In the latest turn in a dramatic fallout between two influential political families, police said Vice President Sara Duterte was involved in recent incidents in the lower house of Congress and at a hospital in which she was responsible for direct assault, disobedience, and grave coercion.
Duterte, the daughter of firebrand former President Rodrigo Duterte, has been the subject of a heated congressional enquiry into her spending as vice president and education minister, during which she has evaded questions and clashed repeatedly with lawmakers. She denies wrongdoing.
Tempers flared when one of her aides was detained at the complex of the lower house and transferred to a government hospital for medical attention, with Duterte's security team accused by police of pushing a police officer.
"The PNP remains steadfast in its commitment to uphold justice and ensure that all individuals are held accountable under the law, regardless of their position," Philippine National Police chief Rommel Francisco Marbil said.

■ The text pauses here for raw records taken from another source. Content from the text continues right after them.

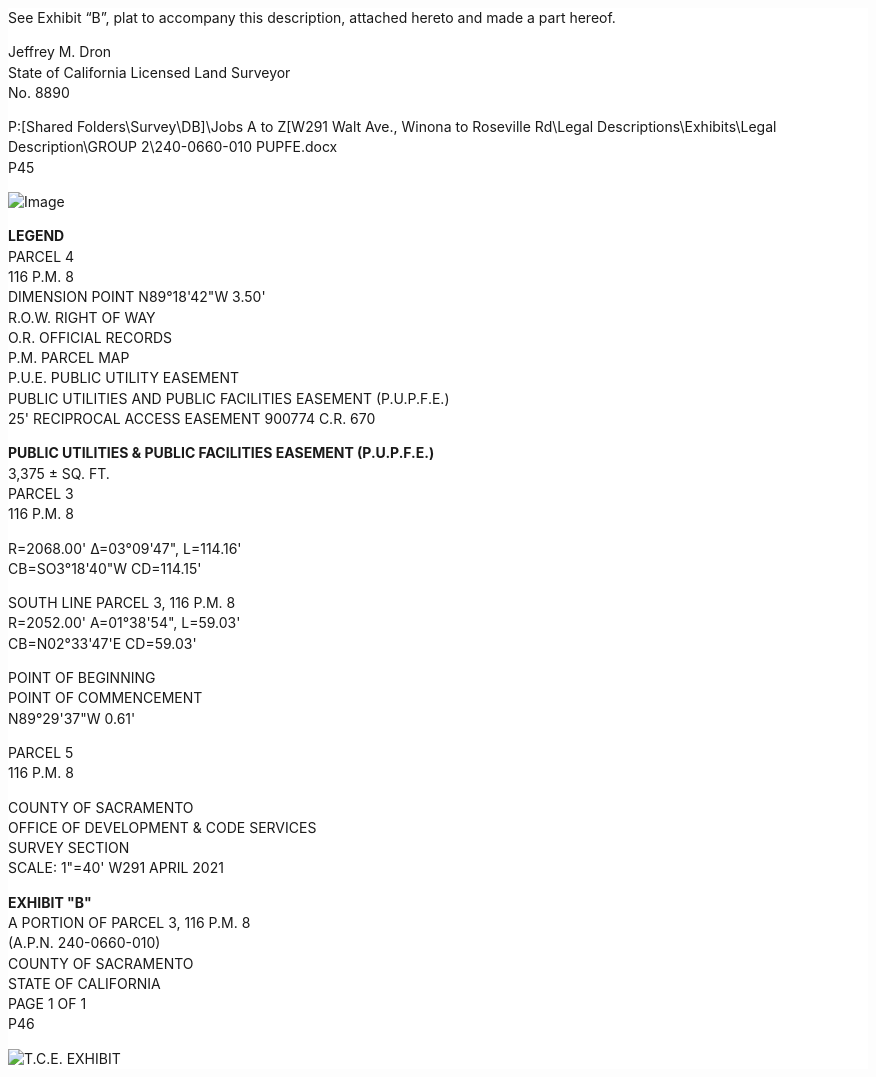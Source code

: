 See Exhibit “B”, plat to accompany this description, attached hereto and made a part hereof.

Jeffrey M. Dron  
State of California Licensed Land Surveyor  
No. 8890  

P:[Shared Folders\Survey\DB]\Jobs A to Z\[W291 Walt Ave., Winona to Roseville Rd\Legal Descriptions\Exhibits\Legal Description\GROUP 2\240-0660-010 PUPFE.docx  
P45

![Image](https://via.placeholder.com/768x993.png?text=Image+Not+Displayed)

**LEGEND**  
PARCEL 4  
116 P.M. 8  
DIMENSION POINT N89°18'42"W 3.50'  
R.O.W. RIGHT OF WAY  
O.R. OFFICIAL RECORDS  
P.M. PARCEL MAP  
P.U.E. PUBLIC UTILITY EASEMENT  
PUBLIC UTILITIES AND PUBLIC FACILITIES EASEMENT (P.U.P.F.E.)  
25' RECIPROCAL ACCESS EASEMENT 900774 C.R. 670  

**PUBLIC UTILITIES & PUBLIC FACILITIES EASEMENT (P.U.P.F.E.)**  
3,375 ± SQ. FT.  
PARCEL 3  
116 P.M. 8  

R=2068.00' Δ=03°09'47", L=114.16'  
CB=SO3°18'40"W CD=114.15'  

SOUTH LINE PARCEL 3, 116 P.M. 8  
R=2052.00' A=01°38'54", L=59.03'  
CB=N02°33'47'E CD=59.03'  

POINT OF BEGINNING  
POINT OF COMMENCEMENT  
N89°29'37"W 0.61'  

PARCEL 5  
116 P.M. 8  

COUNTY OF SACRAMENTO  
OFFICE OF DEVELOPMENT & CODE SERVICES  
SURVEY SECTION  
SCALE: 1"=40' W291 APRIL 2021  

**EXHIBIT "B"**  
A PORTION OF PARCEL 3, 116 P.M. 8  
(A.P.N. 240-0660-010)  
COUNTY OF SACRAMENTO  
STATE OF CALIFORNIA  
PAGE 1 OF 1  
P46  

![T.C.E. EXHIBIT](https://via.placeholder.com/768x993.png?text=T.C.E.+EXHIBIT)
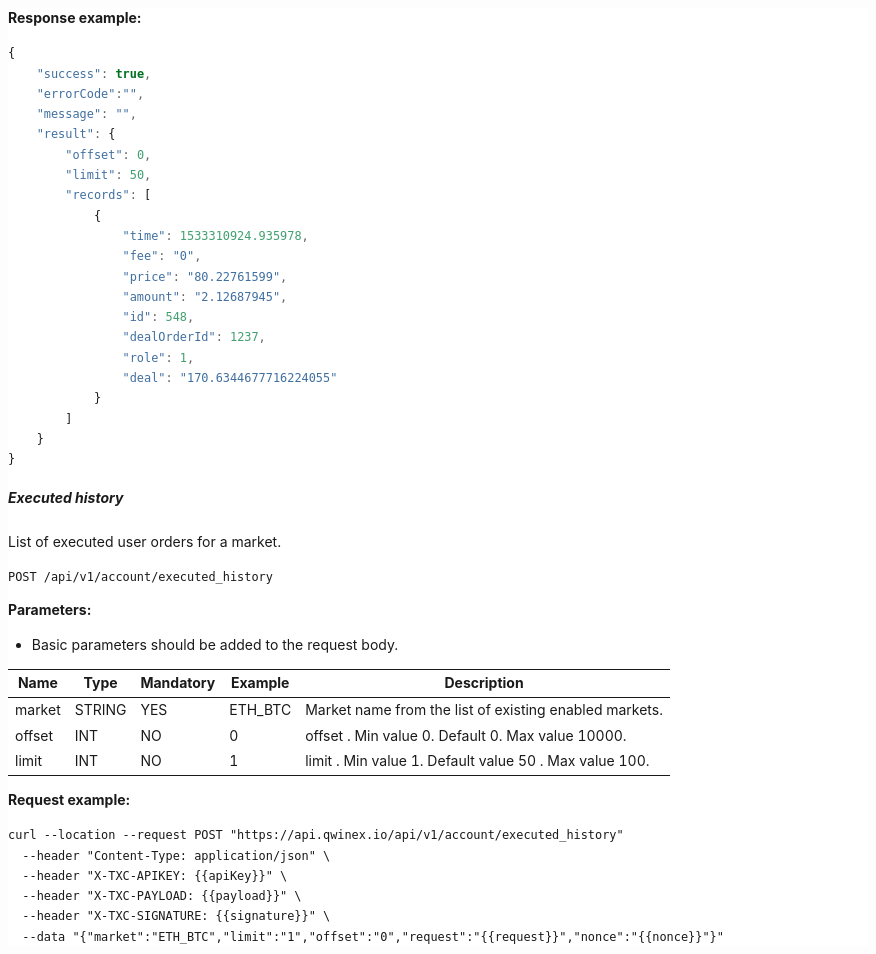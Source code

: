 **Response example:**
```javascript
{
    "success": true,
    "errorCode":"",
    "message": "",
    "result": {
        "offset": 0,
        "limit": 50,
        "records": [
            {
                "time": 1533310924.935978,
                "fee": "0",
                "price": "80.22761599",
                "amount": "2.12687945",
                "id": 548,
                "dealOrderId": 1237,
                "role": 1,
                "deal": "170.6344677716224055"
            }
        ]
    }
}
```

##### Executed history

List of executed user orders for a market.

```
POST /api/v1/account/executed_history
```

**Parameters:**

* Basic parameters should be added to the request body.


Name|Type|Mandatory| Example | Description
------------ |------------ | ------------ | ------------ | ------------
market | STRING | YES | ETH_BTC | Market name from the list of existing enabled markets.
offset | INT | NO | 0 | offset . Min value 0. Default 0. Max value 10000.   
limit | INT | NO | 1 | limit . Min value 1.  Default value 50 . Max value 100.  


**Request example:**

```
curl --location --request POST "https://api.qwinex.io/api/v1/account/executed_history"
  --header "Content-Type: application/json" \
  --header "X-TXC-APIKEY: {{apiKey}}" \
  --header "X-TXC-PAYLOAD: {{payload}}" \
  --header "X-TXC-SIGNATURE: {{signature}}" \
  --data "{"market":"ETH_BTC","limit":"1","offset":"0","request":"{{request}}","nonce":"{{nonce}}"}"
```
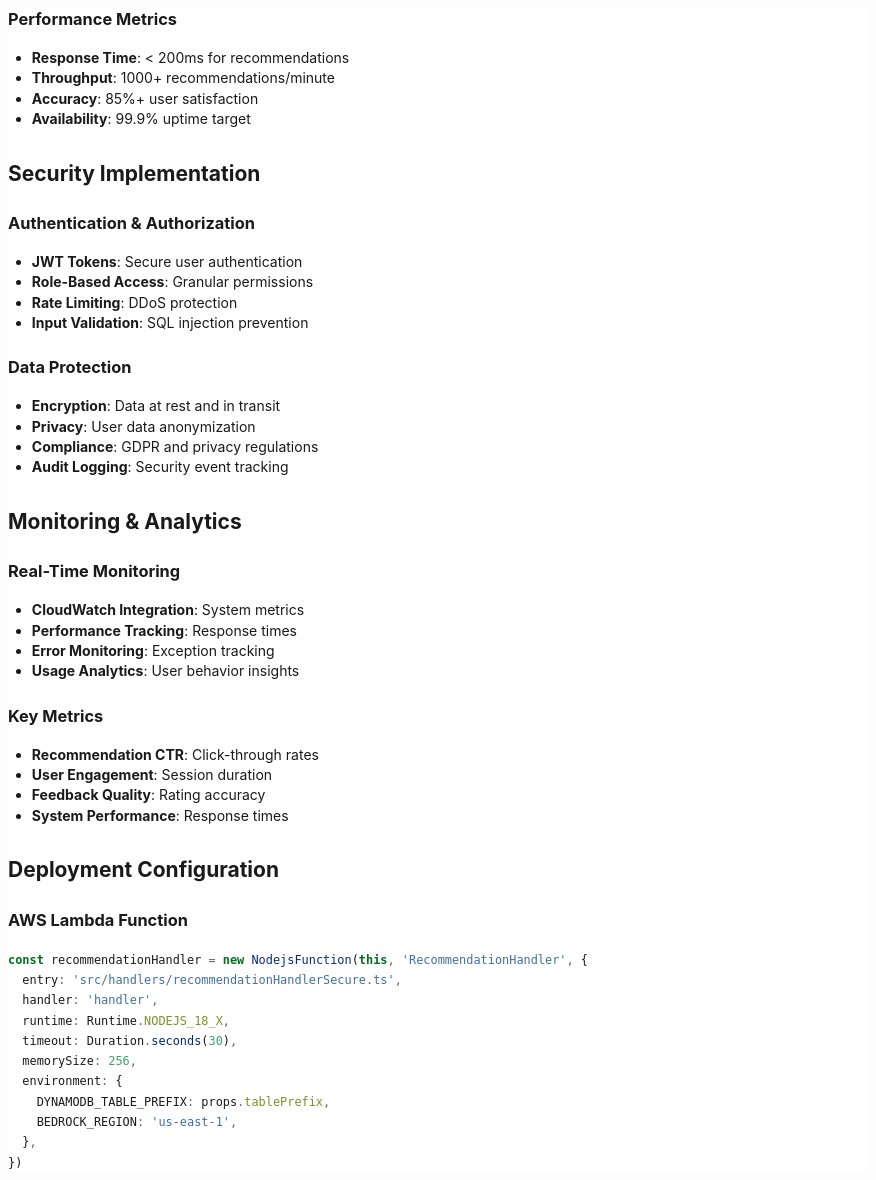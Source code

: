 ### Performance Metrics

- **Response Time**: < 200ms for recommendations
- **Throughput**: 1000+ recommendations/minute
- **Accuracy**: 85%+ user satisfaction
- **Availability**: 99.9% uptime target

## Security Implementation

### Authentication & Authorization

- **JWT Tokens**: Secure user authentication
- **Role-Based Access**: Granular permissions
- **Rate Limiting**: DDoS protection
- **Input Validation**: SQL injection prevention

### Data Protection

- **Encryption**: Data at rest and in transit
- **Privacy**: User data anonymization
- **Compliance**: GDPR and privacy regulations
- **Audit Logging**: Security event tracking

## Monitoring & Analytics

### Real-Time Monitoring

- **CloudWatch Integration**: System metrics
- **Performance Tracking**: Response times
- **Error Monitoring**: Exception tracking
- **Usage Analytics**: User behavior insights

### Key Metrics

- **Recommendation CTR**: Click-through rates
- **User Engagement**: Session duration
- **Feedback Quality**: Rating accuracy
- **System Performance**: Response times

## Deployment Configuration

### AWS Lambda Function

```typescript
const recommendationHandler = new NodejsFunction(this, 'RecommendationHandler', {
  entry: 'src/handlers/recommendationHandlerSecure.ts',
  handler: 'handler',
  runtime: Runtime.NODEJS_18_X,
  timeout: Duration.seconds(30),
  memorySize: 256,
  environment: {
    DYNAMODB_TABLE_PREFIX: props.tablePrefix,
    BEDROCK_REGION: 'us-east-1',
  },
})
```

Duterte told a press conference the complaints "do not hold water".
"I believe we reached the point of no return," she said of her relationship with Marcos.
"It is clear that they are really going after me. They want to remove me from power."
'NO THREAT'
Duterte has been embroiled in a bitter row with Marcos and his cousin, House Speaker Martin Romualdez, since the collapse of a formidable alliance between their two powerful families that helped Marcos win the 2022 election by a huge margin.
On Saturday, she said she had hired an assassin to kill the president, his wife and Romualdez, in the event that she herself were killed, prompting a strong rebuke from Marcos.
Law enforcement officials on Tuesday summoned Duterte for questioning over the statement, which she said had been taken out of context to create a false narrative that Marcos' life was in danger, calling her remarks a "conditional act of revenge."
Duterte has not specified any threat to her life and on Wednesday said: "There is no active threat if I do not get killed."
The intensification of the row between the Philippines' two most senior office-holders comes just weeks after Duterte's mercurial father was the subject of marathon legislative enquiries into thousands of killings during the notorious "war on drugs" that defined his 2016-2022 presidency.
During those hearings, the Marcos administration for the first time signalled it would cooperate with any international effort to arrest the ex-president, who is under International Criminal Court investigation for possible crimes against humanity.
Rodrigo Duterte told the hearings he was solely responsible for the bloody crackdown and willing to be go on trial.